Mayor affordable housing plan get controversial reception
Community News Group / Patrick Rocchio

The mayor’s zoning mandate to create affordable and senior housing has virtually no support in some corners of the borough, and is being voted down at some town hall meetings.

At places like the east Bronx’ Community Board 10, the mandate to encourage development of subsidized affordable and senior housing – except in parts of Manhattan, ‘Brownstone Brooklyn’ and Long Island City – have drawn charges that it will do nothing to promote economic diversity and does not benefit people already living in those communities.

At community boards 4, 11 and 12, there were full-board votes against both parts of the proposal: Zoning for Quality and Affordability, and Mandatory Inclusionary Housing, according to representatives from those boards.

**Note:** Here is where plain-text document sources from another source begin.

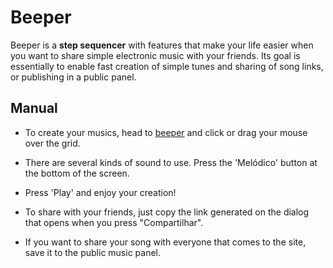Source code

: # Beeper

Beeper is a **step sequencer** with features that make your life easier when you want
to share simple electronic music with your friends. Its goal is essentially to enable fast
creation of simple tunes and sharing of song links, or publishing in a public panel.

## Manual

- To create your musics, head to [beeper](https://beeper.netlify.app/) and click or drag your mouse over the grid.

- There are several kinds of sound to use. Press the 'Melódico' button at the bottom of the screen.

- Press 'Play' and enjoy your creation!

- To share with your friends, just copy the link generated on the dialog that opens when you press "Compartilhar".

- If you want to share your song with everyone that comes to the site, save it to the public music panel.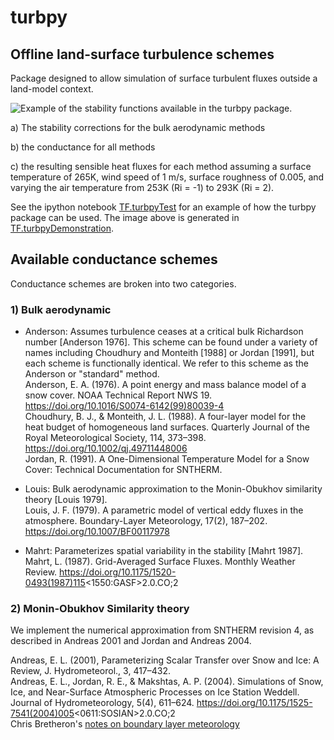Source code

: # turbpy
## Offline land-surface turbulence schemes
Package designed to allow simulation of surface turbulent fluxes outside a land-model context.

![Example of the stability functions available in the turbpy package.](https://github.com/klapo/turbpy/blob/master/TF.OfflineTurb.Idealized.png)

a) The stability corrections for the bulk aerodynamic methods

b) the conductance for all methods

c) the resulting sensible heat fluxes for each method assuming a surface temperature of 265K, wind speed of 1 m/s,
surface roughness of 0.005, and varying the air temperature from 253K (Ri = -1) to 293K (Ri = 2).

See the ipython notebook [TF.turbpyTest](./TF.turbpyTest.ipynb) for an example of how the turbpy package can be used. The image above is generated in [TF.turbpyDemonstration](./TF.turbpyDemonstration.ipynb).

## Available conductance schemes
Conductance schemes are broken into two categories.

### 1) Bulk aerodynamic
- Anderson: Assumes turbulence ceases at a critical bulk Richardson number [Anderson 1976]. This scheme can be found under a variety of names including Choudhury and Monteith [1988] or Jordan [1991], but each scheme is functionally identical. We refer to this scheme as the Anderson or "standard" method.  
Anderson, E. A. (1976). A point energy and mass balance model of a snow cover. NOAA Technical Report NWS 19. https://doi.org/10.1016/S0074-6142(99)80039-4  
Choudhury, B. J., & Monteith, J. L. (1988). A four-layer model for the heat budget of homogeneous land surfaces. Quarterly Journal of the Royal Meteorological Society, 114, 373–398. https://doi.org/10.1002/qj.49711448006  
Jordan, R. (1991). A One-Dimensional Temperature Model for a Snow Cover: Technical Documentation for SNTHERM.  

- Louis: Bulk aerodynamic approximation to the Monin-Obukhov similarity theory [Louis 1979].  
Louis, J. F. (1979). A parametric model of vertical eddy fluxes in the atmosphere. Boundary-Layer Meteorology, 17(2), 187–202. https://doi.org/10.1007/BF00117978

- Mahrt: Parameterizes spatial variability in the stability [Mahrt 1987].  
Mahrt, L. (1987). Grid-Averaged Surface Fluxes. Monthly Weather Review. https://doi.org/10.1175/1520-0493(1987)115<1550:GASF>2.0.CO;2  

### 2) Monin-Obukhov Similarity theory
We implement the numerical approximation from SNTHERM revision 4, as described in Andreas 2001 and Jordan and Andreas 2004.

Andreas, E. L. (2001), Parameterizing Scalar Transfer over Snow and Ice: A Review, J. Hydrometeorol., 3, 417–432.  
Andreas, E. L., Jordan, R. E., & Makshtas, A. P. (2004). Simulations of Snow, Ice, and Near-Surface Atmospheric Processes on Ice Station Weddell. Journal of Hydrometeorology, 5(4), 611–624. https://doi.org/10.1175/1525-7541(2004)005<0611:SOSIAN>2.0.CO;2  
Chris Bretheron's [notes on boundary layer meteorology](atmos.washington.edu/~breth/classes/AS547)
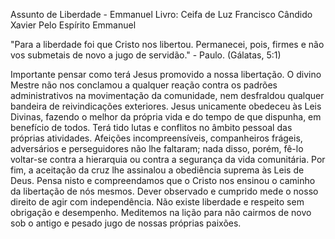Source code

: Assunto de Liberdade - Emmanuel
Livro: Ceifa de Luz
Francisco Cândido Xavier
Pelo Espírito Emmanuel

"Para a liberdade foi que Cristo nos libertou.
Permanecei, pois, firmes e não vos submetais de novo a jugo de servidão." - Paulo. (Gálatas, 5:1)

Importante pensar como terá Jesus promovido a nossa libertação.
O divino Mestre não nos conclamou a qualquer reação contra os padrões administrativos na
movimentação da comunidade, nem desfraldou qualquer bandeira de reivindicações
exteriores.
Jesus unicamente obedeceu às Leis Divinas, fazendo o melhor da própria vida e do tempo
de que dispunha, em benefício de todos.
Terá tido lutas e conflitos no âmbito pessoal das próprias atividades.
Afeições incompreensíveis, companheiros frágeis, adversários e perseguidores não lhe
faltaram; nada disso, porém, fê-lo voltar-se contra a hierarquia ou contra a segurança da vida
comunitária.
Por fim, a aceitação da cruz lhe assinalou a obediência suprema às Leis de Deus.
Pensa nisto e compreendamos que o Cristo nos ensinou o caminho da libertação de nós
mesmos.
Dever observado e cumprido mede o nosso direito de agir com independência.
Não existe liberdade e respeito sem obrigação e desempenho.
Meditemos na lição para não cairmos de novo sob o antigo e pesado jugo de nossas
próprias paixões.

At Community Board 9, despite initial support and a vote in favor, the measures have been sent back to committee for further review, said William Rivera, CB 9 district manager.

The zoning text amendments, currently in the city’s Uniform Land Use Review Process, would allow for the waiver of certain parking and height requirements in mid-density areas, especially near major transit lines, to encourage the creation of affordable and senior housing.

At a raucous CB 10 public hearing on Tuesday, October 27, several board and community members said that the city government as a whole was not listening to what the community was asking for, and that the mayor’s controversial plan seemed to fly in the face of community needs.

“We need responsive city government,” said CB 10 and Waterbury LaSalle Community Association board member Mary Jane Musano to DCP officials. “You are not listening to what this community is saying.”

The community wants further downzoning, more stringent parking requirements, and for seniors to stay in their longtime neighborhoods, she said.

“Listen to the people who live here!” she said. “We have to be here every day, we don’t want the traffic (and) we want our children to be in schools, not in trailers.”

One of the only attendees at the CB 10 hearing who offered a perspective in support of the plan was Sandi Lusk, a community activist who lauded it as one that helped the working poor and was a refreshing change of tone from the previous mayoral administration.

She was clearly an outlier at the meeting, where controversy swirled around the two proposed ULURPs.

East Bronx community activist John Marano said that he believed that plans like these need to be tailored to individual boroughs, or perhaps, specific neighborhoods.

“I wish each neighborhood would have its own plan, because the overall plan does not fit every community,” said Marano, who also asked how many people could reasonably be expected to fit into New York City.

The plan would cede local power to influence events to others, indicated Father Richard Gorman, CB 12 chairman.

“I am not in favor of anything that takes a benefit, as there is a benefit for developers in this, and enshrines it into the zoning ordinance,” said the chairman. “I think any benefit for any developer should be something that is worked out through negotiations with local government…we should never turn around and give up whatever ability we have to influence events.”

In rejecting the plan, CB 11 cited 12 objections, including that the mandate leaves little room for community boards to have input on future projects, includes no veterans housing component, would make senior housing as of right without any review even in low-density R-3 zones and up.